You've heard talk lately about the convergence of electricity and natural gas. That idea has grown as commodity markets have matured for gas and emerged for bulk power.
The Massachusetts Department of Public Utilities (DPU) has approved a new
"market-based" electric tariff for Fitchburg Gas & Electric Co., a combined electric and gas utility. The "Energy Bank Service" for new or expanding industrial customers offers rates competitive with average U.S. industrial rates. Fitchburg presented the new rate offering as consistent with the state's restructuring goals of greater customer choice and access to wholesale market prices, but the DPU rejected the utility's argument that new discount customers should be exempted from any specific stranded-cost charges in the future.
Fitchburg claims no current excess capacity and intends to meet the power requirements for the new wholesale service offering through short-term contracts of one month or less. The DPU ruled that the utility's proposal deserved stricter scrutiny than other discount proposals recently approved for utilities with extra power to sell. Nevertheless, it found that revenues would more than offset incremental power costs, and that separate fuel procurement and accounting procedures devised by the utility would enable the DPU to determine whether the new service offering affected costs for other ratepayer groups. The DPU directed the company to include in the new tariff a statement that the structure and design of the new rate might change as a result of the implementation of a restructuring plan for the utility. Re Fitchburg Gas and Electric Co., D.P.U. 95-75, Nov. 30, 1995 (Mass.D.P.U.).
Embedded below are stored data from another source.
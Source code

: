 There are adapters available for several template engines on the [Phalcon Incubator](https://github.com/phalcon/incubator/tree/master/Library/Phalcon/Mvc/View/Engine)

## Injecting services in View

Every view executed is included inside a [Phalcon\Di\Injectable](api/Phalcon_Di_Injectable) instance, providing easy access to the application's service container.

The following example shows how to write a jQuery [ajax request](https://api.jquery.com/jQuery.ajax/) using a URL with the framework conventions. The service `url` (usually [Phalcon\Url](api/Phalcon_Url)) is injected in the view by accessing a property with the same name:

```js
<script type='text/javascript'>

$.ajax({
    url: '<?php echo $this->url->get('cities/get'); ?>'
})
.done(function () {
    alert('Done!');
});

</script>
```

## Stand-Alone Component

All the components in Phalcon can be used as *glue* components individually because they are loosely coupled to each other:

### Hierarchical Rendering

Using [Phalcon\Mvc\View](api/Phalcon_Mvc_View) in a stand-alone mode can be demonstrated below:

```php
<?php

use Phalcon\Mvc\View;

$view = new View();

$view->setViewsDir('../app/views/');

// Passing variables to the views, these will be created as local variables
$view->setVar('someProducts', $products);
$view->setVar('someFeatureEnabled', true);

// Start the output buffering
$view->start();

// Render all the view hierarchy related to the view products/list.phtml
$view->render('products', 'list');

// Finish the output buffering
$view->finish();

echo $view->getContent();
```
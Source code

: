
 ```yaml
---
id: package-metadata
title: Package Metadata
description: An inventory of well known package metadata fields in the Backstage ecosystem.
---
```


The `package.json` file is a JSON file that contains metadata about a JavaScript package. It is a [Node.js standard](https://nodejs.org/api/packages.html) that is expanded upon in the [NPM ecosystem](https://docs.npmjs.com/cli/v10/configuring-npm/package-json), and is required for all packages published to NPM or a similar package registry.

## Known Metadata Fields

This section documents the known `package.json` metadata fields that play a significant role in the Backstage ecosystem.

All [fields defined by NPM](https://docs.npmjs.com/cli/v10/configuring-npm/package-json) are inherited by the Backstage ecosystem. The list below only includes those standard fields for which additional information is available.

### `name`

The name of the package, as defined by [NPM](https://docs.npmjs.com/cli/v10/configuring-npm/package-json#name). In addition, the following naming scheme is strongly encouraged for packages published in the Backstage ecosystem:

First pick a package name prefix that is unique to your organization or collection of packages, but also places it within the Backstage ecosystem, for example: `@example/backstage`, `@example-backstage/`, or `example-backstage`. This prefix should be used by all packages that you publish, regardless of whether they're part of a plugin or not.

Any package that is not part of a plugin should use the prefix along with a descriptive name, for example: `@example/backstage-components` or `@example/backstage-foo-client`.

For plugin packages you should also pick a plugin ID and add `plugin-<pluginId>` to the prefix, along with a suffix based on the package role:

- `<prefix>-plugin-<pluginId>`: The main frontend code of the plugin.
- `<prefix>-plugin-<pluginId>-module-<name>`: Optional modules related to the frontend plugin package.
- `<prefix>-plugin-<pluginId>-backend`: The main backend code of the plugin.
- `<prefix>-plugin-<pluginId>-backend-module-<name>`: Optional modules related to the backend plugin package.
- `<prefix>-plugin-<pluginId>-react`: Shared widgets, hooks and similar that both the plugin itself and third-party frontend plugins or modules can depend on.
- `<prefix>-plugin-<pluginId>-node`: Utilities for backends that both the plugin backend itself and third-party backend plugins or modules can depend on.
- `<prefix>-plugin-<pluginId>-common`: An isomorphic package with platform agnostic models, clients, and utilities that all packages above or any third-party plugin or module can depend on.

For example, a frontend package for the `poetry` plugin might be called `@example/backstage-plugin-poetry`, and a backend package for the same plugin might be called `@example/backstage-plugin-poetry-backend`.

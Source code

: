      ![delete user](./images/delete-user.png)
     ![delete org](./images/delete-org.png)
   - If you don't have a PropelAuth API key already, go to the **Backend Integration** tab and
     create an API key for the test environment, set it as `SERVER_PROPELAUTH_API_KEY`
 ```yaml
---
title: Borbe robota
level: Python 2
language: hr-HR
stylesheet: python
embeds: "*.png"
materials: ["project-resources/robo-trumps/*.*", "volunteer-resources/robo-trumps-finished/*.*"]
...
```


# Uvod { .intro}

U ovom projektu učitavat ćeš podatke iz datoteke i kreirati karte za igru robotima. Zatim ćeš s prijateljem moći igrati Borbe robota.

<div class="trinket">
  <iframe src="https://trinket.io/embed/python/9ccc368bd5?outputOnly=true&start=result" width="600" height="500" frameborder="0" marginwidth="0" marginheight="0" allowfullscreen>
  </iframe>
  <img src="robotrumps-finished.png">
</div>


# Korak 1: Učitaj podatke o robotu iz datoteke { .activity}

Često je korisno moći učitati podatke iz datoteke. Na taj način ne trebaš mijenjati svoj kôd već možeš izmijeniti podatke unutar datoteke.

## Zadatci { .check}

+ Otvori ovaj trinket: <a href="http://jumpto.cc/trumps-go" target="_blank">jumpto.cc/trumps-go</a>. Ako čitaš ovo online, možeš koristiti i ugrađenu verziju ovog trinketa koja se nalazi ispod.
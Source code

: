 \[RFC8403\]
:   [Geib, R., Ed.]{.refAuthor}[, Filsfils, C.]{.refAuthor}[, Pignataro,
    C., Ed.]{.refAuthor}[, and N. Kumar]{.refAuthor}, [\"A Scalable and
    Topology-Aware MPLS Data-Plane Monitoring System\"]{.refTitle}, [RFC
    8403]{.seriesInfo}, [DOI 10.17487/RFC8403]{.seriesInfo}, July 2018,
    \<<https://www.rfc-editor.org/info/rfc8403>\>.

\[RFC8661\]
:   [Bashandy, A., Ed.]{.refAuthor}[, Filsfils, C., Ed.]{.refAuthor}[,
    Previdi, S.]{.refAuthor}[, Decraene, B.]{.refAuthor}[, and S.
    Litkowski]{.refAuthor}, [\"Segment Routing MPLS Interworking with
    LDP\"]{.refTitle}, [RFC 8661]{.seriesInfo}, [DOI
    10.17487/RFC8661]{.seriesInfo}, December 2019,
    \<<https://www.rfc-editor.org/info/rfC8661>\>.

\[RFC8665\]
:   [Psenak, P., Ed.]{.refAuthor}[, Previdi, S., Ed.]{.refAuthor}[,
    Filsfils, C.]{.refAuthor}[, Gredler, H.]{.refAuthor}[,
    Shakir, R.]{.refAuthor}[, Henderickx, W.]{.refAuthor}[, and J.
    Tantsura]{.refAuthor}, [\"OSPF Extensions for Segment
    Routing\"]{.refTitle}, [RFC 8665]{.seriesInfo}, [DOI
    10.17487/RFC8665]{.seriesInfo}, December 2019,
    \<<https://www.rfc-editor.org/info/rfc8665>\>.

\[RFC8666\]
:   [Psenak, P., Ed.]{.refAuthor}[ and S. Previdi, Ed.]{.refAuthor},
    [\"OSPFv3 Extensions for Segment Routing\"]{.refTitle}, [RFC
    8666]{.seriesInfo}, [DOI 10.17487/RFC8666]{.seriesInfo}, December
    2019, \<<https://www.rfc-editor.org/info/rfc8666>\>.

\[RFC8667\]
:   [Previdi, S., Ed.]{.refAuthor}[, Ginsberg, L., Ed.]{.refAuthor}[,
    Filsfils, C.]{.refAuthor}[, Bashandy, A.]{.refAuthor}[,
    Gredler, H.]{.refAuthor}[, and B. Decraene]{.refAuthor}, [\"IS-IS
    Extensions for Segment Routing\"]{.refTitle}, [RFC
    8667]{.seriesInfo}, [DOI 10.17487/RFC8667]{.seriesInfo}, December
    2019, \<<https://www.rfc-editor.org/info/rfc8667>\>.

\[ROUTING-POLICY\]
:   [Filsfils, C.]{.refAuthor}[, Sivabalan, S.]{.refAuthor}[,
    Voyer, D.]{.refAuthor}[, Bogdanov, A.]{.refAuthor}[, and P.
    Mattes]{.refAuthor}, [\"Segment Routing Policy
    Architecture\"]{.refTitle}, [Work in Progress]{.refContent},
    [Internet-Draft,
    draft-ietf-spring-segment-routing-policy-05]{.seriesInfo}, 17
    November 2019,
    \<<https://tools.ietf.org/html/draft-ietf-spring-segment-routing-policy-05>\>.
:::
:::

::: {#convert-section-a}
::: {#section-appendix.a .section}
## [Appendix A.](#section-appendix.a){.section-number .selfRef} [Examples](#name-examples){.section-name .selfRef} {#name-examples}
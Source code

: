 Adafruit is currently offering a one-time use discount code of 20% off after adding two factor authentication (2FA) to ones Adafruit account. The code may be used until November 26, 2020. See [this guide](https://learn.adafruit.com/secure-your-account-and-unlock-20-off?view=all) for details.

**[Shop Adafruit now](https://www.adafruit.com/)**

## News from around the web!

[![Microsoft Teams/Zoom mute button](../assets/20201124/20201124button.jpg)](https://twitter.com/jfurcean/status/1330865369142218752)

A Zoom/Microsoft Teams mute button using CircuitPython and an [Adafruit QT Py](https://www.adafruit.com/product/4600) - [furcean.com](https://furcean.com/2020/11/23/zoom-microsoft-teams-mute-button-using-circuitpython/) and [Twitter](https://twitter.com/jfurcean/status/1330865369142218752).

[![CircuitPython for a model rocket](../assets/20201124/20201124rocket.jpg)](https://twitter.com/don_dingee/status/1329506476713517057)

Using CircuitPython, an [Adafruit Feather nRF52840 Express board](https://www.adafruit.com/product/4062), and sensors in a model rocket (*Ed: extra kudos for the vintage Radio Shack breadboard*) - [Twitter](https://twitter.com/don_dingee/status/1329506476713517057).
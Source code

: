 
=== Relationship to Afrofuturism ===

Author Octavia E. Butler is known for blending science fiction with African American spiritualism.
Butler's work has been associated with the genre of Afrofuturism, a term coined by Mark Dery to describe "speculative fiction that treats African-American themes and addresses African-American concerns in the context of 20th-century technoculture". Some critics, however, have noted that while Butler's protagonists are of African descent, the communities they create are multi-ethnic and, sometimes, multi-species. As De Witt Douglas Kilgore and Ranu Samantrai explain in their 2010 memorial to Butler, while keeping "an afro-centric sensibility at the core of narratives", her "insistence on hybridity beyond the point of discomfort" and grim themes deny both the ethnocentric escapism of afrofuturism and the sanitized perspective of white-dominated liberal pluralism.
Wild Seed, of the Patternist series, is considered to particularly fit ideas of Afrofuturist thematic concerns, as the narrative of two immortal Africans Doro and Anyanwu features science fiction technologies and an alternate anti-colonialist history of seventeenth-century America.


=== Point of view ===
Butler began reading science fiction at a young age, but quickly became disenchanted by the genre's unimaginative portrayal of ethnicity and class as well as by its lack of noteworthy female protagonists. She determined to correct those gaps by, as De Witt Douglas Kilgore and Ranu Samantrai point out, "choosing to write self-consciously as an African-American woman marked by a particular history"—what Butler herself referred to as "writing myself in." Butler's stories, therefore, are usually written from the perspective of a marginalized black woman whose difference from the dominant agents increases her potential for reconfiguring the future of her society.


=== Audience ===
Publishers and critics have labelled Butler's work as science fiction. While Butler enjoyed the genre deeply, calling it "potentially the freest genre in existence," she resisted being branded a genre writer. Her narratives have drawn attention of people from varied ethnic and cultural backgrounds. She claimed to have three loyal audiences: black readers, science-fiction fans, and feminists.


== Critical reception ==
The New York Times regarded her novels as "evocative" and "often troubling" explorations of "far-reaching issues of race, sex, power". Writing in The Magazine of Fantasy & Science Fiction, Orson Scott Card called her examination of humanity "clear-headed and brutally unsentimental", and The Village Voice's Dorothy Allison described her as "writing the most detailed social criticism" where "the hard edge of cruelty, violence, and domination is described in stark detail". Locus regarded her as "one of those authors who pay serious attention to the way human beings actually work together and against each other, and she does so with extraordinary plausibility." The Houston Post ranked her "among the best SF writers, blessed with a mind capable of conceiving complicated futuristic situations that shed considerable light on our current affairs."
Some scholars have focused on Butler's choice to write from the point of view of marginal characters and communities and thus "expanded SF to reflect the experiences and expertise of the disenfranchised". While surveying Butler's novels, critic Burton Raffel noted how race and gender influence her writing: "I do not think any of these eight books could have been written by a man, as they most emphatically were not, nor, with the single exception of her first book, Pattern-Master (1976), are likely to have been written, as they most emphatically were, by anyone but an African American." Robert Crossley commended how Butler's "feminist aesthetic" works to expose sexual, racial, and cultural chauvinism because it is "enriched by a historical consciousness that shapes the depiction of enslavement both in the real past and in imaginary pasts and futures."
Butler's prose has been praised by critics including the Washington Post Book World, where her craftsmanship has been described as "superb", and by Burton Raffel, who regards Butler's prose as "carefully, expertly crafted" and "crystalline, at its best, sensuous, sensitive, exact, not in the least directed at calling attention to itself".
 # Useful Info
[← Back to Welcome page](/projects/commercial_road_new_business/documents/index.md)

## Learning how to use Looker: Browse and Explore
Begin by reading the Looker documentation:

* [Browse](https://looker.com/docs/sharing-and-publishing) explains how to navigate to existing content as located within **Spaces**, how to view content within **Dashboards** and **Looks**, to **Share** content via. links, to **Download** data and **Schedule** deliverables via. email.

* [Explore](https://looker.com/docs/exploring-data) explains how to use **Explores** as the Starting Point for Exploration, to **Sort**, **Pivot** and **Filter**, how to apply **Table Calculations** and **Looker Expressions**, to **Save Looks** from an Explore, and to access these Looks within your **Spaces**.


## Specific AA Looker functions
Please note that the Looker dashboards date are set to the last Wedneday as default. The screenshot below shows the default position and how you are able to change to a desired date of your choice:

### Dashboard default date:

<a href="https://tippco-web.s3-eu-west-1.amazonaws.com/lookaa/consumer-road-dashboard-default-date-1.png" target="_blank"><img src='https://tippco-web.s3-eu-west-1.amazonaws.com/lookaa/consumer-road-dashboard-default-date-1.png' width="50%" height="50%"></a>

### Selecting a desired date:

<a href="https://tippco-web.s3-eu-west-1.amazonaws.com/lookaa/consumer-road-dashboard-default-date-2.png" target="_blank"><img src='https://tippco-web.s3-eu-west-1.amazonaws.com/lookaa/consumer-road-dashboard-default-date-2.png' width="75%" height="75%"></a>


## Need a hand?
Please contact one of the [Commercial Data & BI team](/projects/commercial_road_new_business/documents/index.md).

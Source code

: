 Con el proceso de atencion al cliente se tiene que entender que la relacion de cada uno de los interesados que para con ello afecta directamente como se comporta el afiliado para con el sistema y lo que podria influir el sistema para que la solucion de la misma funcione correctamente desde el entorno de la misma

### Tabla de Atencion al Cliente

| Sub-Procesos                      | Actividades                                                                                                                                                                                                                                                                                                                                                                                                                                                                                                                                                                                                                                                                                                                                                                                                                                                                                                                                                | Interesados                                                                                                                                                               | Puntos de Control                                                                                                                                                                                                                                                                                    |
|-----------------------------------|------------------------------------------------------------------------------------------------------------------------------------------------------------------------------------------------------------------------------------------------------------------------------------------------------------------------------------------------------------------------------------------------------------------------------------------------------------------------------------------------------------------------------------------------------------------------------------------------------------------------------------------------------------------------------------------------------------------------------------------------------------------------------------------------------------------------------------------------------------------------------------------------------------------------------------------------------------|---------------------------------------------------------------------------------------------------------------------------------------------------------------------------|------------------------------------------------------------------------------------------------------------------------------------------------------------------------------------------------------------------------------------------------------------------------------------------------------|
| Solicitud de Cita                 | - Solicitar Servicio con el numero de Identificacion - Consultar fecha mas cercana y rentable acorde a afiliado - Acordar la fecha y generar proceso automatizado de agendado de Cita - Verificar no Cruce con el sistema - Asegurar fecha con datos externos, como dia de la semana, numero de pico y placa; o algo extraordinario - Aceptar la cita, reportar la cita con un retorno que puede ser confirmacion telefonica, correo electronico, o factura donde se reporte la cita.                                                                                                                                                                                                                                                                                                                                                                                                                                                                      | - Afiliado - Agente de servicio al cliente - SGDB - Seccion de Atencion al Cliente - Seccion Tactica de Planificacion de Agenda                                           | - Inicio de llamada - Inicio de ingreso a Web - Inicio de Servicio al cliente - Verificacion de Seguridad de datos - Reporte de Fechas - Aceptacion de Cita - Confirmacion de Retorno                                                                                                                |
The Missouri Public Service Commission (PSC) has refused to approve a Kansas City Power and Light Co. (KCPL) generic tariff for special contract offerings to large industrial customers. The proposed service would have allowed the utility to "flex down" from rates in its established Primary Large Service tariff to meet competitive threats. KCPL proposed to restrict the discount service to customers with demands of 1,000 kilowatts or greater that are targeted by competitive energy suppliers. Service would be priced at a rate not less than the greater of 1.3 cents per kilowatt-hour on an annual average basis or KCPL's annualized incremental cost per kilowatt-hour. The PSC rejected allegations that special rate contracts were unlawful and also ruled that the protection of confidential business information associated with the contracts was within its authority (em while concluding that a generic tariff for discounts should be considered as part of an investigation of the utility's overall rate design. Nevertheless, the PSC found that the type of competition currently facing the utility could require a "bundled service" offering of the type suggested by the utility. It added that an unbundled service offering with a price ceiling and price floor for each service component might also be necessary in "preparation for the full range of competition" in the utility's service territory. Re Kansas City Power and Light Co., Case No. EO-95-181, Dec. 6, 1995. (Mo.P.S.C.).